Presenter: Nile Al-Hamadany
Faculty Sponsor: Manish Wadhwa
School: Salem State University
Research Area: Cybersecurity
Session: Poster Session 2, 11:30 AM - 12:15 PM, 165, D10
ABSTRACT
As digital infrastructure becomes central to managing national systems and services, resilient cybersecurity has emerged as a foundational requirement for modern states. Iraq, a developing country, is undergoing a digital expansion to modernize its technological capabilities to align with international standards, yet faces significant cybersecurity challenges resulting from decades of political instability and underfunded infrastructure. These problems are further driven by fragmented governance, limited coordination between sectors, and outdated legal frameworks that are insufficient in tackling modern cybercrimes. With comparatively limited national cybersecurity capacity, Iraq serves as a critical case study in examining how governance deficiencies can create exposed cyber environments relative to regional peers.
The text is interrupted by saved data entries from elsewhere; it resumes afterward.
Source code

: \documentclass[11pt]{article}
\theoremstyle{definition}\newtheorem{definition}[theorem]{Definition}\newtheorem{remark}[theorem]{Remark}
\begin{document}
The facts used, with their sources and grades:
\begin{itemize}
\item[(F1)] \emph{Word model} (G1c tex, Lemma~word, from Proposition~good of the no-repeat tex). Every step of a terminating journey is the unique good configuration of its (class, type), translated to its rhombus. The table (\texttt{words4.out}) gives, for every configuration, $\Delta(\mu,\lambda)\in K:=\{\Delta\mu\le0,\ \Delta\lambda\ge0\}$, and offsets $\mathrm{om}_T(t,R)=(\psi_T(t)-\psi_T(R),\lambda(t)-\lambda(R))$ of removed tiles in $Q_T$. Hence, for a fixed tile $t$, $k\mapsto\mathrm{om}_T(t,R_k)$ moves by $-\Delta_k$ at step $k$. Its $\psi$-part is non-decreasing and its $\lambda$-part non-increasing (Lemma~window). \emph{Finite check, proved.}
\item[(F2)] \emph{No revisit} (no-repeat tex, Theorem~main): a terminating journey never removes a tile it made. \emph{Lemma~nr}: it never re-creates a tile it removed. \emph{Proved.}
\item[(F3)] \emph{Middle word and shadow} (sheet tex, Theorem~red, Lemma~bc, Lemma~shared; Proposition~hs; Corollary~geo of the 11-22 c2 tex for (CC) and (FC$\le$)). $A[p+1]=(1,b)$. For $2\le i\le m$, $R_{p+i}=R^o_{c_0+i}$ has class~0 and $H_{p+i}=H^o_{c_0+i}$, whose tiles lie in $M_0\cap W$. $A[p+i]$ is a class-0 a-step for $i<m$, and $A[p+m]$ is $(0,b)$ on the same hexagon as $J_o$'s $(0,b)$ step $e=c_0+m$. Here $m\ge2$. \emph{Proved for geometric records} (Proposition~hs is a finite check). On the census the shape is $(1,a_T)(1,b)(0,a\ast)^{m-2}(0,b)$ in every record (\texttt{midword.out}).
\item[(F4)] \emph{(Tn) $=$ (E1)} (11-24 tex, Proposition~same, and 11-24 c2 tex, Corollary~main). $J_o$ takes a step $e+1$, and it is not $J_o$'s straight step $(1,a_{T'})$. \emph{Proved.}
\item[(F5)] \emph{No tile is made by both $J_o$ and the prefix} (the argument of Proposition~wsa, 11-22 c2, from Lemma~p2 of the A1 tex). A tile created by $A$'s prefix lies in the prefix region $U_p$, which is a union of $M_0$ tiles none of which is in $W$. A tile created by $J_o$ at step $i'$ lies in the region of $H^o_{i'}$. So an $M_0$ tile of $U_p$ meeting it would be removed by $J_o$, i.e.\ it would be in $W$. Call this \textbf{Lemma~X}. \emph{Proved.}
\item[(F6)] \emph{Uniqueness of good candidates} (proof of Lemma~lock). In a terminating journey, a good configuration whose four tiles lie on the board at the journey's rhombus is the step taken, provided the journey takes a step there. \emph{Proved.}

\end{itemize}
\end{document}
This paper analyzes these structural challenges and proposes Project GAIA (Governance Architecture for Information Assurance), a conceptual AI-supported governance framework designed to strengthen national coordination and oversight across critical sectors. The proposed framework integrates established AI Trust, Risk, and Security Management (TRiSM) principles and NIST standards to support structured and accountable decision-making under human supervision.